OTC-Switch: BfArM will flexibler werden Julia Pradel, 24.09.2015 11:35 Uhr

Berlin - Bei der Gestaltung von Arzneimittelpackungen oder anstehenden OTC-Switches haben die Behörden in der Vergangenheit keinen Spaß verstanden. „Wir sind sehr paternalistisch und restriktiv gewesen“, räumte Professor Dr. Karl Broich, Präsident des Bundesinstituts für Arzneimittel und Medizinprodukte (BfArM), bei der Mitgliederversammlung des Bundesverbands der Arzneimittelhersteller (BAH) ein. „Das möchte ich flexibler aufstellen.“

Das BfArM bewege sich bei der Selbstmedikation, betonte Broich – auch mit Blick auf verschiedene Gerichtsurteile, die die Behörde in der Vergangenheit kassiert hat. Es sei aber auch von Vorteil, dass er selbst Psychiater sei und Verständnis für das Empowerment von Patienten habe. Was OTC-Switches betreffe, sei man bereits im Gespräch mit dem Bundesgesundheitsministerium (BMG). „Da müssen wir eine Lösung finden – und das wollen wir auch vorantreiben“, so Broich.

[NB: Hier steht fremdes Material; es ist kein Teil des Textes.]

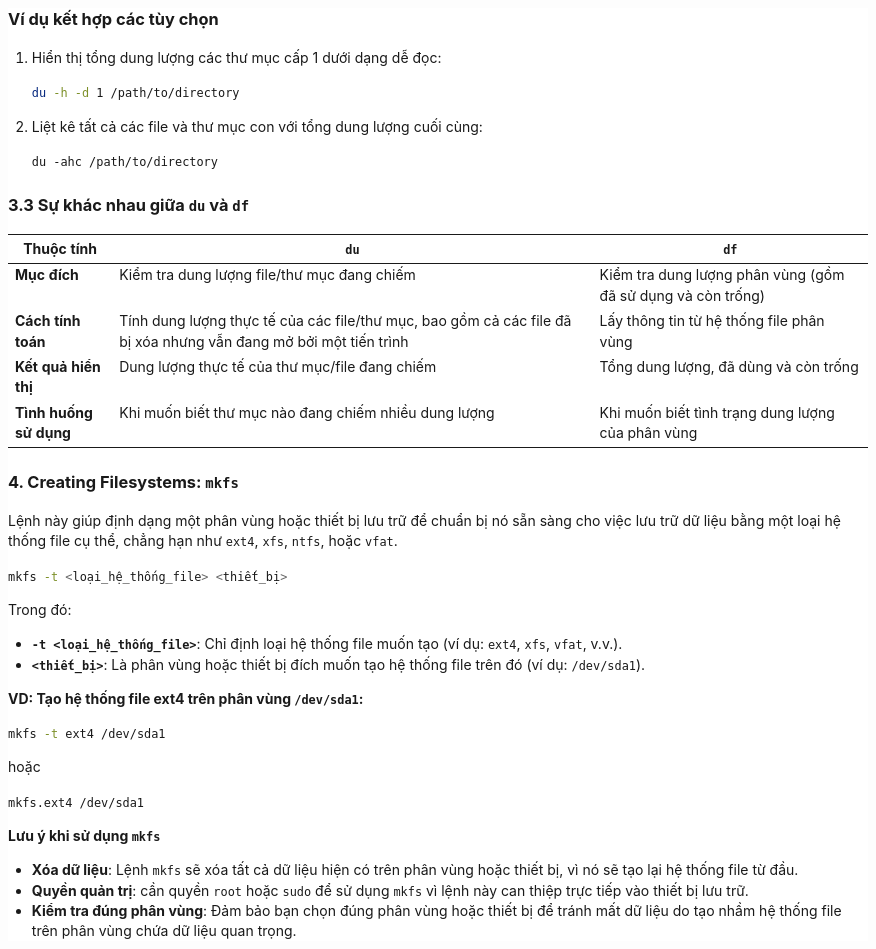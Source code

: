### Ví dụ kết hợp các tùy chọn
1. Hiển thị tổng dung lượng các thư mục cấp 1 dưới dạng dễ đọc:
   ```bash
   du -h -d 1 /path/to/directory
   ```

2. Liệt kê tất cả các file và thư mục con với tổng dung lượng cuối cùng:
   ```
   du -ahc /path/to/directory
   ```
### **3.3 Sự khác nhau giữa `du` và `df`**

| **Thuộc tính**          | **`du`**                                            | **`df`**                                      |
|-------------------------|-----------------------------------------------------|-----------------------------------------------|
| **Mục đích**            | Kiểm tra dung lượng file/thư mục đang chiếm               | Kiểm tra dung lượng phân vùng (gồm đã sử dụng và còn trống)                 |
| **Cách tính toán**      | Tính dung lượng thực tế của các file/thư mục, bao gồm cả các file đã bị xóa nhưng vẫn đang mở bởi một tiến trình                  | Lấy thông tin từ hệ thống file phân vùng      |
| **Kết quả hiển thị**    | Dung lượng thực tế của thư mục/file đang chiếm                 | Tổng dung lượng, đã dùng và còn trống         |
| **Tình huống sử dụng**  | Khi muốn biết thư mục nào đang chiếm nhiều dung lượng | Khi muốn biết tình trạng dung lượng của phân vùng |

### **4. Creating Filesystems: `mkfs`**

Lệnh này giúp định dạng một phân vùng hoặc thiết bị lưu trữ để chuẩn bị nó sẵn sàng cho việc lưu trữ dữ liệu bằng một loại hệ thống file cụ thể, chẳng hạn như `ext4`, `xfs`, `ntfs`, hoặc `vfat`.

```bash
mkfs -t <loại_hệ_thống_file> <thiết_bị>
```

Trong đó:
- **`-t <loại_hệ_thống_file>`**: Chỉ định loại hệ thống file muốn tạo (ví dụ: `ext4`, `xfs`, `vfat`, v.v.).
- **`<thiết_bị>`**: Là phân vùng hoặc thiết bị đích muốn tạo hệ thống file trên đó (ví dụ: `/dev/sda1`).

**VD: Tạo hệ thống file ext4 trên phân vùng `/dev/sda1`:**

   ```bash
   mkfs -t ext4 /dev/sda1
   ```
hoặc
```
mkfs.ext4 /dev/sda1
```

 **Lưu ý khi sử dụng `mkfs`**

- **Xóa dữ liệu**: Lệnh `mkfs` sẽ xóa tất cả dữ liệu hiện có trên phân vùng hoặc thiết bị, vì nó sẽ tạo lại hệ thống file từ đầu.
- **Quyền quản trị**: cần quyền `root` hoặc `sudo` để sử dụng `mkfs` vì lệnh này can thiệp trực tiếp vào thiết bị lưu trữ.
- **Kiểm tra đúng phân vùng**: Đảm bảo bạn chọn đúng phân vùng hoặc thiết bị để tránh mất dữ liệu do tạo nhầm hệ thống file trên phân vùng chứa dữ liệu quan trọng.
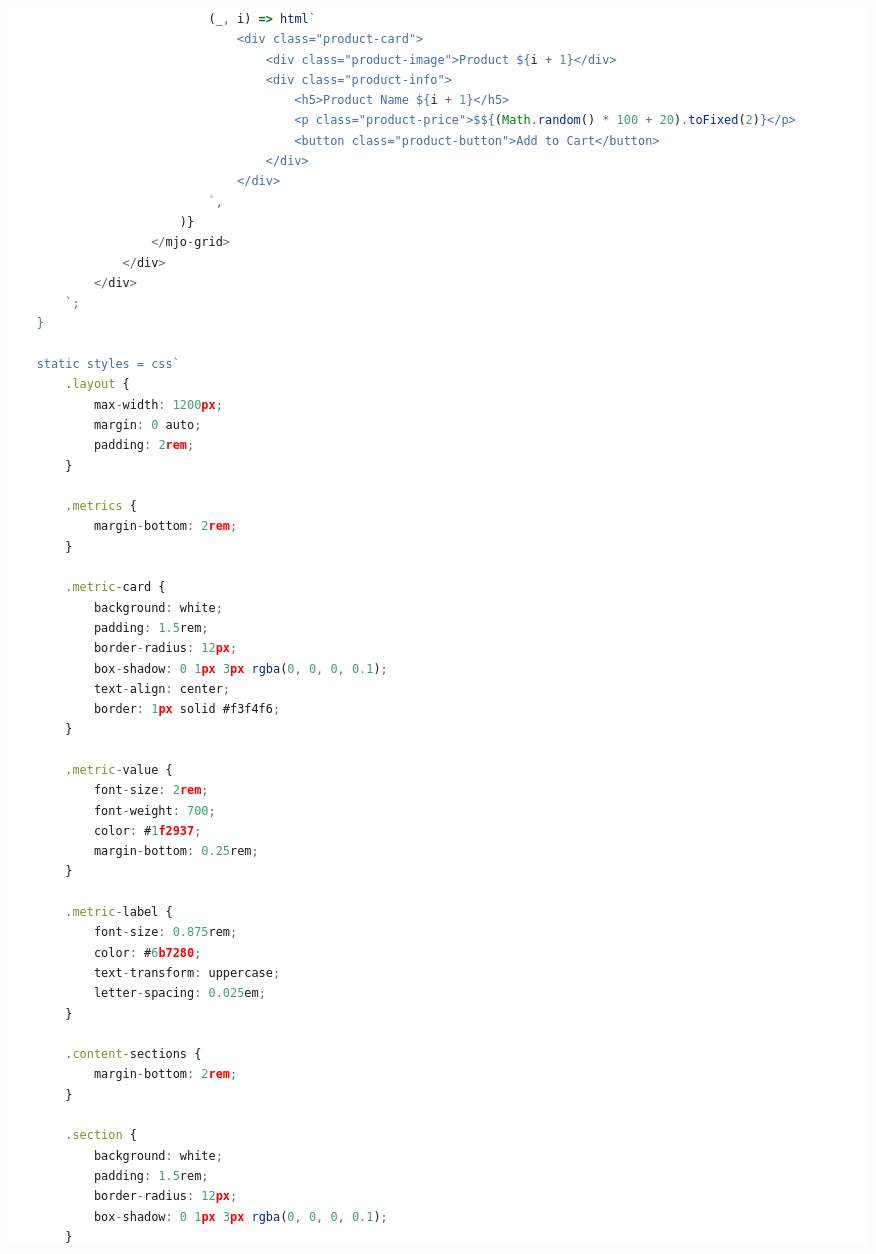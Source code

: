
 ```ts
                            (_, i) => html`
                                <div class="product-card">
                                    <div class="product-image">Product ${i + 1}</div>
                                    <div class="product-info">
                                        <h5>Product Name ${i + 1}</h5>
                                        <p class="product-price">$${(Math.random() * 100 + 20).toFixed(2)}</p>
                                        <button class="product-button">Add to Cart</button>
                                    </div>
                                </div>
                            `,
                        )}
                    </mjo-grid>
                </div>
            </div>
        `;
    }

    static styles = css`
        .layout {
            max-width: 1200px;
            margin: 0 auto;
            padding: 2rem;
        }

        .metrics {
            margin-bottom: 2rem;
        }

        .metric-card {
            background: white;
            padding: 1.5rem;
            border-radius: 12px;
            box-shadow: 0 1px 3px rgba(0, 0, 0, 0.1);
            text-align: center;
            border: 1px solid #f3f4f6;
        }

        .metric-value {
            font-size: 2rem;
            font-weight: 700;
            color: #1f2937;
            margin-bottom: 0.25rem;
        }

        .metric-label {
            font-size: 0.875rem;
            color: #6b7280;
            text-transform: uppercase;
            letter-spacing: 0.025em;
        }

        .content-sections {
            margin-bottom: 2rem;
        }

        .section {
            background: white;
            padding: 1.5rem;
            border-radius: 12px;
            box-shadow: 0 1px 3px rgba(0, 0, 0, 0.1);
        }

```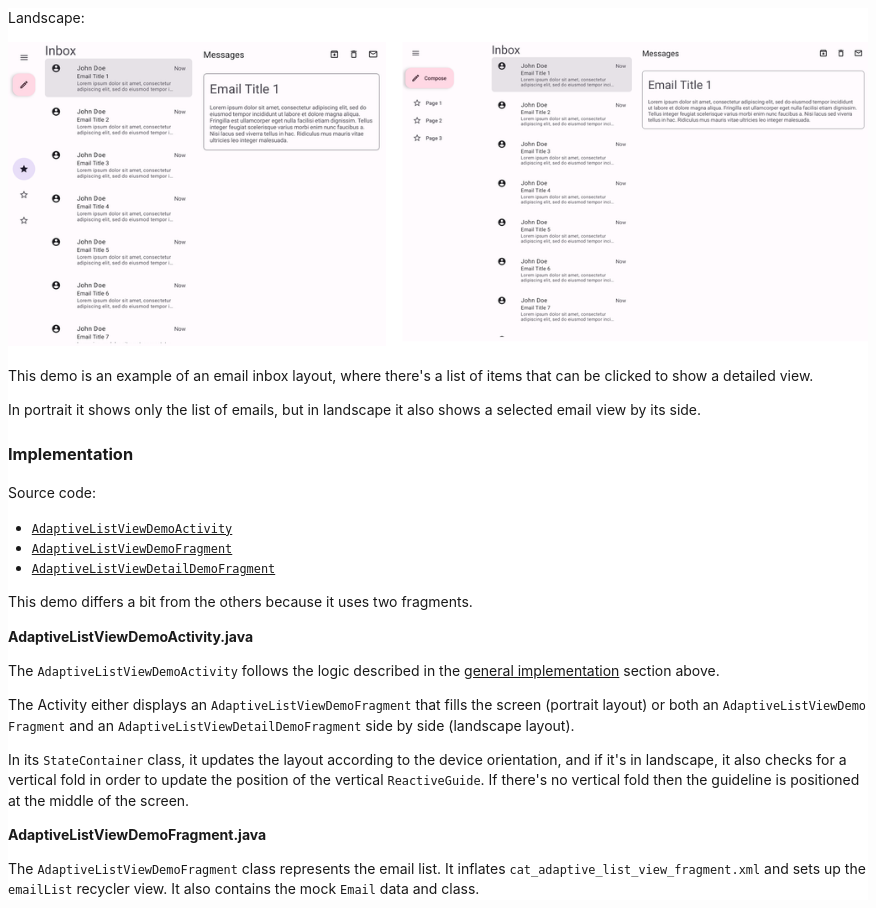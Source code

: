 Landscape:

!["List View demo in landscape."](assets/canonical_layouts/list_view_landscape.png)

This demo is an example of an email inbox layout, where there's a list of items
that can be clicked to show a detailed view.

In portrait it shows only the list of emails, but in landscape it also shows a
selected email view by its side.

### Implementation

Source code:

*   [`AdaptiveListViewDemoActivity`](https://github.com/material-components/material-components-android/tree/master/catalog/java/io/material/catalog/adaptive/AdaptiveListViewDemoActivity.java)
*   [`AdaptiveListViewDemoFragment`](https://github.com/material-components/material-components-android/tree/master/catalog/java/io/material/catalog/adaptive/AdaptiveListViewDemoFragment.java)
*   [`AdaptiveListViewDetailDemoFragment`](https://github.com/material-components/material-components-android/tree/master/catalog/java/io/material/catalog/adaptive/AdaptiveListViewDemoFragment.java)

This demo differs a bit from the others because it uses two fragments.

**AdaptiveListViewDemoActivity.java**

The `AdaptiveListViewDemoActivity` follows the logic described in the
[general implementation](#general-implementation) section above.

The Activity either displays an `AdaptiveListViewDemoFragment` that fills the
screen (portrait layout) or both an `AdaptiveListViewDemoFragment` and an
`AdaptiveListViewDetailDemoFragment` side by side (landscape layout).

In its `StateContainer` class, it updates the layout according to the device
orientation, and if it's in landscape, it also checks for a vertical fold in
order to update the position of the vertical `ReactiveGuide`. If there's no
vertical fold then the guideline is positioned at the middle of the screen.

**AdaptiveListViewDemoFragment.java**

The `AdaptiveListViewDemoFragment` class represents the email list. It inflates
`cat_adaptive_list_view_fragment.xml` and sets up the `emailList` recycler view.
It also contains the mock `Email` data and class.
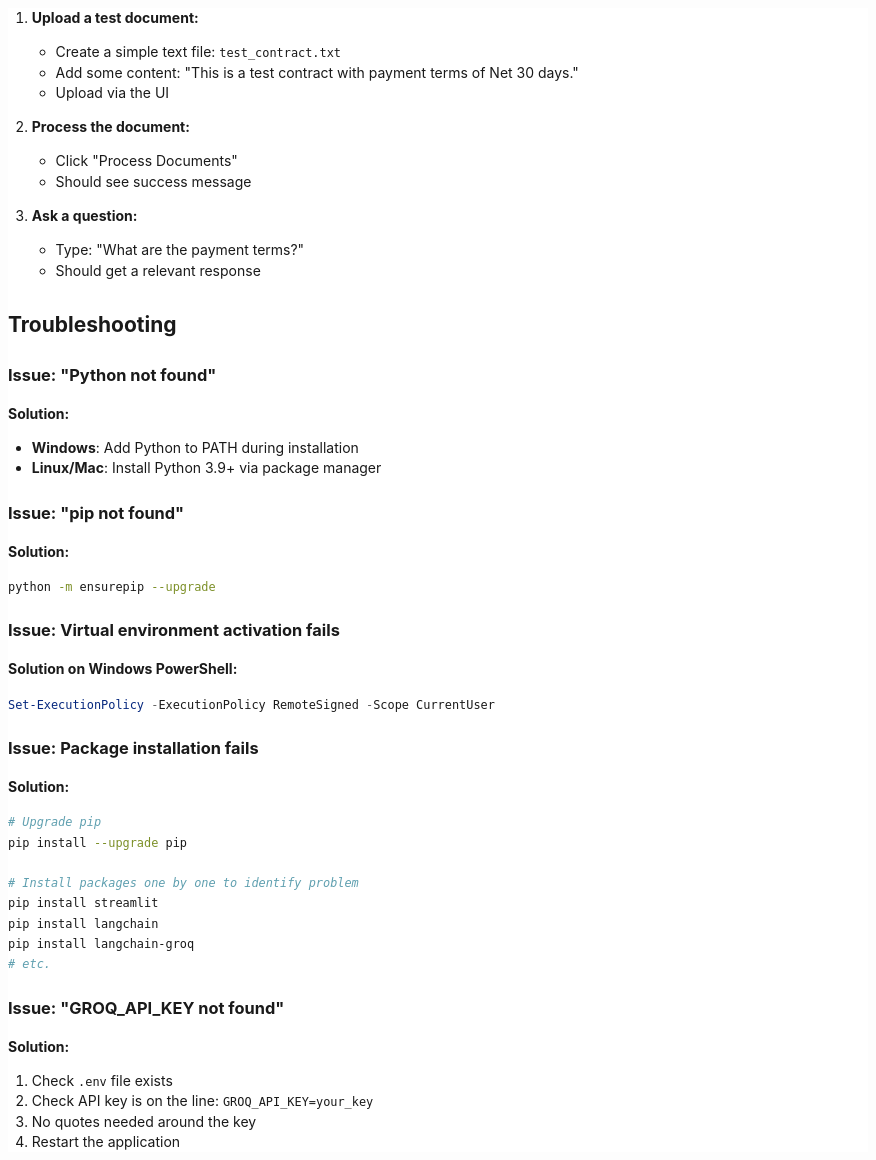 1. **Upload a test document:**
   - Create a simple text file: `test_contract.txt`
   - Add some content: "This is a test contract with payment terms of Net 30 days."
   - Upload via the UI

2. **Process the document:**
   - Click "Process Documents"
   - Should see success message

3. **Ask a question:**
   - Type: "What are the payment terms?"
   - Should get a relevant response

## Troubleshooting

### Issue: "Python not found"

**Solution:**
- **Windows**: Add Python to PATH during installation
- **Linux/Mac**: Install Python 3.9+ via package manager

### Issue: "pip not found"

**Solution:**
```bash
python -m ensurepip --upgrade
```

### Issue: Virtual environment activation fails

**Solution on Windows PowerShell:**
```powershell
Set-ExecutionPolicy -ExecutionPolicy RemoteSigned -Scope CurrentUser
```

### Issue: Package installation fails

**Solution:**
```bash
# Upgrade pip
pip install --upgrade pip

# Install packages one by one to identify problem
pip install streamlit
pip install langchain
pip install langchain-groq
# etc.
```

### Issue: "GROQ_API_KEY not found"

**Solution:**
1. Check `.env` file exists
2. Check API key is on the line: `GROQ_API_KEY=your_key`
3. No quotes needed around the key
4. Restart the application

Dr. Hubertus Cranz, Geschäftsführer des Verbandes der Europäischen Arzneimittelhersteller (AESGP), begrüßte die Einlassungen Broichs: „Wenn von einer Institutsleitung ein positives Klima geschaffen wird, lassen sich viele Dinge bewegen.“ Dr. Dieter Eckhardt, Mitglied der Teva-Geschäftsleitung, ist nicht ganz so optimistisch: „Wir sehen noch nicht die Möglichkeit, einem Switch regulatorisch hinzubekommen.“

Auch Broich räumte ein, dass noch niemand den „Stein der Weisen“ gefunden habe. Hilfreich sind aus seiner Sicht gute Anträge für den OTC-Switch: „Wenn die zu salopp geschrieben sind, dann machen Sie sich nur unnötig das Leben schwer“, so sein Rat an die BAH-Mitglieder.